→ INSTRUCTIONS FOR THE TASK:
Search the data for "implementation". Each line containing it is to be copied.

[DATA EXCERPTS]

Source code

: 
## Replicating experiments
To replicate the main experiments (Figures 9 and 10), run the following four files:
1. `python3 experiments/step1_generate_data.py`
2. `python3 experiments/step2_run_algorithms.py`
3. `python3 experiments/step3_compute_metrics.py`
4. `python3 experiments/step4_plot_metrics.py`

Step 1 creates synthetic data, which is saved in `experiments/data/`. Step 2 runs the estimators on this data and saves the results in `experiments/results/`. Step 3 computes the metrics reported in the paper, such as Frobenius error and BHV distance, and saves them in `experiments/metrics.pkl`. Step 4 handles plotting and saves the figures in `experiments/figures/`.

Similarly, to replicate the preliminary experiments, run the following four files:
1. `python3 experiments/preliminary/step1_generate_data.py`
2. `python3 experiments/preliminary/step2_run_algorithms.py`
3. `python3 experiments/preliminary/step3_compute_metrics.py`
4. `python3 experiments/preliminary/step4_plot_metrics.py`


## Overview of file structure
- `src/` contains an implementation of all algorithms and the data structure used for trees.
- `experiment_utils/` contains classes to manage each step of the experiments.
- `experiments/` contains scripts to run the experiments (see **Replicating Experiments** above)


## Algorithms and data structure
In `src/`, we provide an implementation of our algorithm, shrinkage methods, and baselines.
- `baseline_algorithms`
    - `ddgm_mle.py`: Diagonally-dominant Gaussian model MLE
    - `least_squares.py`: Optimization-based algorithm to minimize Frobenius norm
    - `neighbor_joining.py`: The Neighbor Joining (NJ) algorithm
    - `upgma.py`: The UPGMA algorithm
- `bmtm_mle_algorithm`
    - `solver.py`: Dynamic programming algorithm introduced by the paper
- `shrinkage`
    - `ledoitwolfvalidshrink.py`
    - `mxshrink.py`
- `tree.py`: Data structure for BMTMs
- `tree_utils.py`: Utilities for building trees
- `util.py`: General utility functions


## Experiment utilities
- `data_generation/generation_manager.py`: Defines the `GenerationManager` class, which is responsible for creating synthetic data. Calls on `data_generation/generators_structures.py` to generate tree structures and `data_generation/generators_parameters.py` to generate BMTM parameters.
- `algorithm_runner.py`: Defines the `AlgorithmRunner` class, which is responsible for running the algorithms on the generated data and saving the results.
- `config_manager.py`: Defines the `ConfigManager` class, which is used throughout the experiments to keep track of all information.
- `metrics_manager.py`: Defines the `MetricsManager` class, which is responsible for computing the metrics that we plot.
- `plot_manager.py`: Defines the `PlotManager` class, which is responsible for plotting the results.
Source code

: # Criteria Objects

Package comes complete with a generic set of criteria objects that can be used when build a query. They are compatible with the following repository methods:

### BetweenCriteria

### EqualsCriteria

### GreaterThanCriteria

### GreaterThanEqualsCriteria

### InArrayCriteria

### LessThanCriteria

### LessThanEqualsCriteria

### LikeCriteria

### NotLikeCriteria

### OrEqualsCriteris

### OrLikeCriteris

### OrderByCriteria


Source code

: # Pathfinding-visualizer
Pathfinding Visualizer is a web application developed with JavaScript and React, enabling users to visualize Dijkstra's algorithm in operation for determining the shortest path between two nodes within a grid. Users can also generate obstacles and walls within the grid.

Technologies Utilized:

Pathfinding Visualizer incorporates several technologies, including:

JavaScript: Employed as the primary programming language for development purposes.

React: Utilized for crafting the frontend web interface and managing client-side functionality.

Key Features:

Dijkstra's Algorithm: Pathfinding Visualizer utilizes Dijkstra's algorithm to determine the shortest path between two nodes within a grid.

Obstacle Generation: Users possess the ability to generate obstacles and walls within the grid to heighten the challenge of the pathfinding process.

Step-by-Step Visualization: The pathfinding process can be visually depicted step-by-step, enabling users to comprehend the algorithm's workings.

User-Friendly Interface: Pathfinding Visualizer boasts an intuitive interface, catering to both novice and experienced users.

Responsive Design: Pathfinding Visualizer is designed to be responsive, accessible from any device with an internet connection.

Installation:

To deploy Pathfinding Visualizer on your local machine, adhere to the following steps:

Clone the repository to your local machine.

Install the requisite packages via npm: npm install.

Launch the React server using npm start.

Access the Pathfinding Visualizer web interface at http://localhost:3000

[/DATA EXCERPTS]

→ FINISHED TASK:
- `src/` contains an implementation of all algorithms and the data structure used for trees.
In `src/`, we provide an implementation of our algorithm, shrinkage methods, and baselines.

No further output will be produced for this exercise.